▸ **Task item**: The printed result should hold only the lines from the opening of the data through the line bearing "Figure 3: Be", exactly as given and without pictures.

▸ **Task input**:
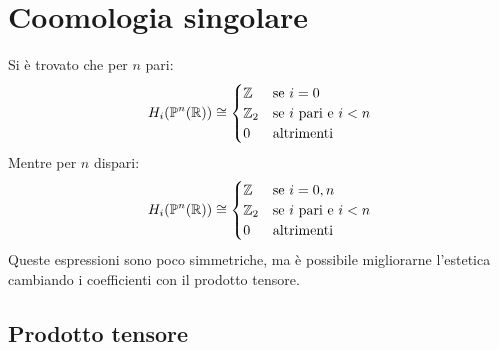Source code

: \chapter{Coomologia singolare}


Si è trovato che per $ n $ pari:
\[
  H_i(\mathbb{P}^{n} (\mathbb{R})) \cong
  \begin{cases}
    \mathbb{Z} & \text{se } i = 0 \\
    \mathbb{Z}_2 & \text{se $ i $ pari e $ i < n $} \\
    0 & \text{altrimenti}
  \end{cases}
\]
Mentre per $ n $ dispari:
\[
  H_i(\mathbb{P}^{n} (\mathbb{R})) \cong
  \begin{cases}
    \mathbb{Z} & \text{se } i = 0,n \\
    \mathbb{Z}_2 & \text{se $ i $ pari e $ i < n $} \\
    0 & \text{altrimenti}
  \end{cases}
\]
Queste espressioni sono poco simmetriche, ma è possibile
migliorarne l'estetica cambiando i coefficienti con il
prodotto tensore.

\section{Prodotto tensore}

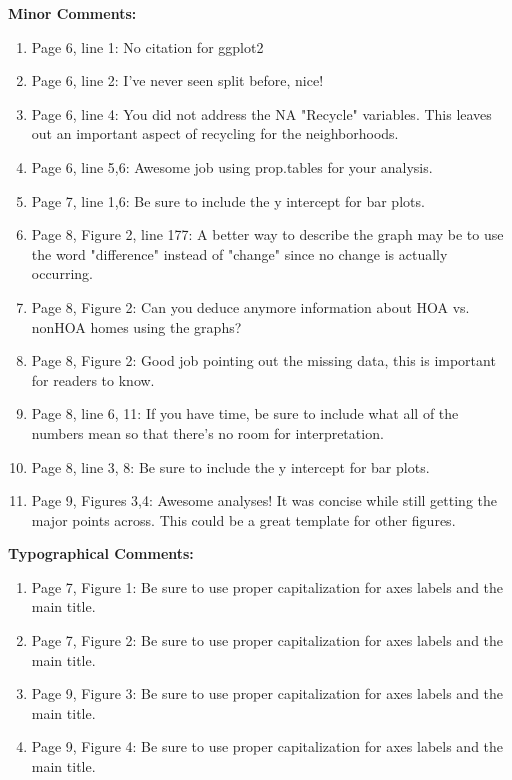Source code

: \documentclass{article}
\begin{document}
\textbf{Minor Comments:} 
\begin{enumerate}
  \item Page 6, line 1: No citation for ggplot2
  \item Page 6, line 2: I've never seen split before, nice!
  \item Page 6, line 4: You did not address the NA "Recycle" variables. This leaves out an important aspect of recycling for the neighborhoods.
  \item Page 6, line 5,6: Awesome job using prop.tables for your analysis.
  \item Page 7, line 1,6: Be sure to include the y intercept for bar plots. 
  \item Page 8, Figure 2, line 177: A better way to describe the graph may be to use the word "difference" instead of "change" since no change is actually occurring. 
  \item Page 8, Figure 2: Can you deduce anymore information about HOA vs. nonHOA homes using the graphs?
  \item Page 8, Figure 2: Good job pointing out the missing data, this is important for readers to know. 
  \item Page 8, line 6, 11: If you have time, be sure to include what all of the numbers mean so that there's no room for interpretation. 
  \item Page 8, line 3, 8: Be sure to include the y intercept for bar plots. 
  \item Page 9, Figures 3,4: Awesome analyses! It was concise while still getting the major points across. This could be a great template for other figures. 
\end{enumerate}

\textbf{Typographical Comments:} 
\begin{enumerate}
  \item Page 7, Figure 1: Be sure to use proper capitalization for axes labels and the main title.
  \item Page 7, Figure 2: Be sure to use proper capitalization for axes labels and the main title.
  \item Page 9, Figure 3: Be sure to use proper capitalization for axes labels and the main title.
  \item Page 9, Figure 4: Be sure to use proper capitalization for axes labels and the main title.
\end{enumerate}
\end{document}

▸ **Expected answer**:
Source code

: \chapter{Coomologia singolare}


Si è trovato che per $ n $ pari:
\[
  H_i(\mathbb{P}^{n} (\mathbb{R})) \cong
  \begin{cases}
    \mathbb{Z} & \text{se } i = 0 \\
    \mathbb{Z}_2 & \text{se $ i $ pari e $ i < n $} \\
    0 & \text{altrimenti}
  \end{cases}
\]
Mentre per $ n $ dispari:
\[
  H_i(\mathbb{P}^{n} (\mathbb{R})) \cong
  \begin{cases}
    \mathbb{Z} & \text{se } i = 0,n \\
    \mathbb{Z}_2 & \text{se $ i $ pari e $ i < n $} \\
    0 & \text{altrimenti}
  \end{cases}
\]
Queste espressioni sono poco simmetriche, ma è possibile
migliorarne l'estetica cambiando i coefficienti con il
prodotto tensore.

\section{Prodotto tensore}

Source code

: \documentclass{article}
\begin{document}
\textbf{Minor Comments:} 
\begin{enumerate}
  \item Page 6, line 1: No citation for ggplot2
  \item Page 6, line 2: I've never seen split before, nice!
  \item Page 6, line 4: You did not address the NA "Recycle" variables. This leaves out an important aspect of recycling for the neighborhoods.
  \item Page 6, line 5,6: Awesome job using prop.tables for your analysis.
  \item Page 7, line 1,6: Be sure to include the y intercept for bar plots. 
  \item Page 8, Figure 2, line 177: A better way to describe the graph may be to use the word "difference" instead of "change" since no change is actually occurring. 
  \item Page 8, Figure 2: Can you deduce anymore information about HOA vs. nonHOA homes using the graphs?
  \item Page 8, Figure 2: Good job pointing out the missing data, this is important for readers to know. 
  \item Page 8, line 6, 11: If you have time, be sure to include what all of the numbers mean so that there's no room for interpretation. 
  \item Page 8, line 3, 8: Be sure to include the y intercept for bar plots. 
  \item Page 9, Figures 3,4: Awesome analyses! It was concise while still getting the major points across. This could be a great template for other figures. 
\end{enumerate}

\textbf{Typographical Comments:} 
\begin{enumerate}
  \item Page 7, Figure 1: Be sure to use proper capitalization for axes labels and the main title.
  \item Page 7, Figure 2: Be sure to use proper capitalization for axes labels and the main title.
  \item Page 9, Figure 3: Be sure to use proper capitalization for axes labels and the main title.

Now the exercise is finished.